- **PROBLEM TO WORK ON**: Search term "switch": please show all lines in the listing that contain it.

::: TASK INPUT :::

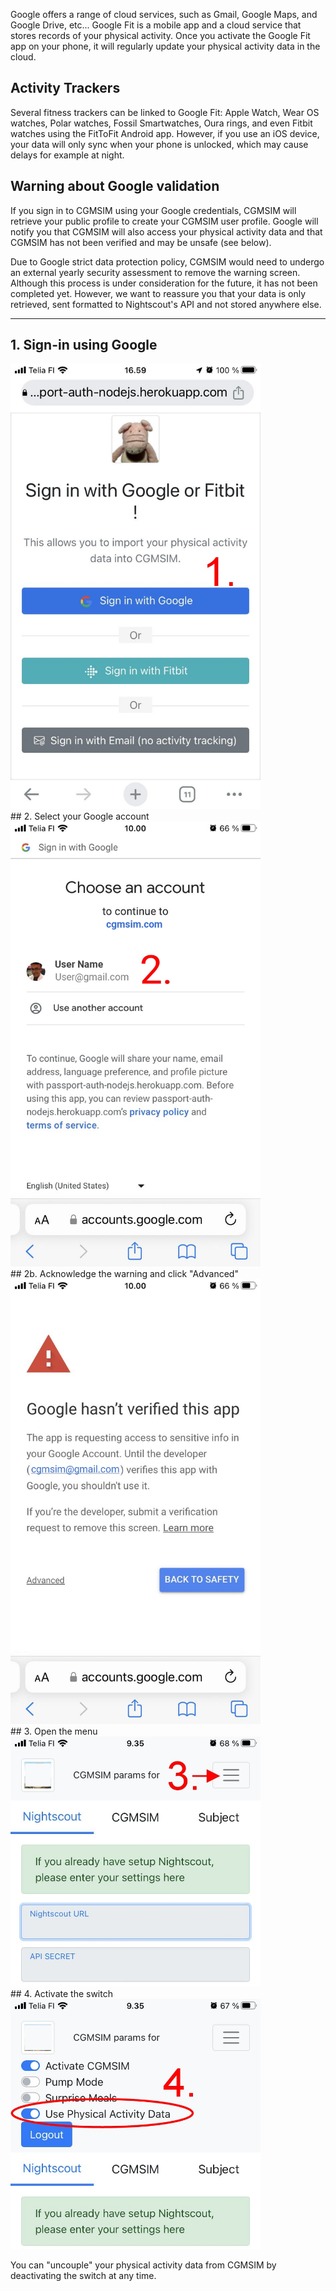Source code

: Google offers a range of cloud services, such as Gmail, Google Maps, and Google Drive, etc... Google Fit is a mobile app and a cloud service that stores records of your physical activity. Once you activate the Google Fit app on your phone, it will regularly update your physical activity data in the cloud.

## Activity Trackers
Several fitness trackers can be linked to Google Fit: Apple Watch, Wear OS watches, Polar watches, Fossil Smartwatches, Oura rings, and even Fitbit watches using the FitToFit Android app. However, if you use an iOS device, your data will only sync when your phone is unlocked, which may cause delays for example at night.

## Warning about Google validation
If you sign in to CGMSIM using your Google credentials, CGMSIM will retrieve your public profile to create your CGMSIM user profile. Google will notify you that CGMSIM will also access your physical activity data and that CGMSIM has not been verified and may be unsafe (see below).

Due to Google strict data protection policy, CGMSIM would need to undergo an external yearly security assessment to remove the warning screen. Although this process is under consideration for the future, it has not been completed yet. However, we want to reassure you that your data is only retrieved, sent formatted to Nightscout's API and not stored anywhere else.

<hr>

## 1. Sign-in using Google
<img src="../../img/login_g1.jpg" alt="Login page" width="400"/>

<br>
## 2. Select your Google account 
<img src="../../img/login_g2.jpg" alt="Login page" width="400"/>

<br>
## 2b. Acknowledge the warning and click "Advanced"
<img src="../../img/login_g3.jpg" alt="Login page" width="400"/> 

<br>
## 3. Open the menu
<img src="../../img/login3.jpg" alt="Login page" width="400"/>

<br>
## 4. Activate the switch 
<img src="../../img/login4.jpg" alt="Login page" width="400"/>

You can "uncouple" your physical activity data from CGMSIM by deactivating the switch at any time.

:::
::: TASK INPUT :::

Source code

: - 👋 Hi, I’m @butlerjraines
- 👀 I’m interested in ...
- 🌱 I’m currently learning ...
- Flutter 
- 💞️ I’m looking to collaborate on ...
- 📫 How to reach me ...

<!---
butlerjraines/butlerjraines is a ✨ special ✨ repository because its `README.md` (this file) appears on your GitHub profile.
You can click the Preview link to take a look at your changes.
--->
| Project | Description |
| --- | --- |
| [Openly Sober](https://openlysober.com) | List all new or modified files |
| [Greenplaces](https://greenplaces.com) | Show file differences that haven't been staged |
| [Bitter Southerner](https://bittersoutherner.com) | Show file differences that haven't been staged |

:::

- **RESULT OF THIS TASK**:
## 4. Activate the switch 
You can "uncouple" your physical activity data from CGMSIM by deactivating the switch at any time.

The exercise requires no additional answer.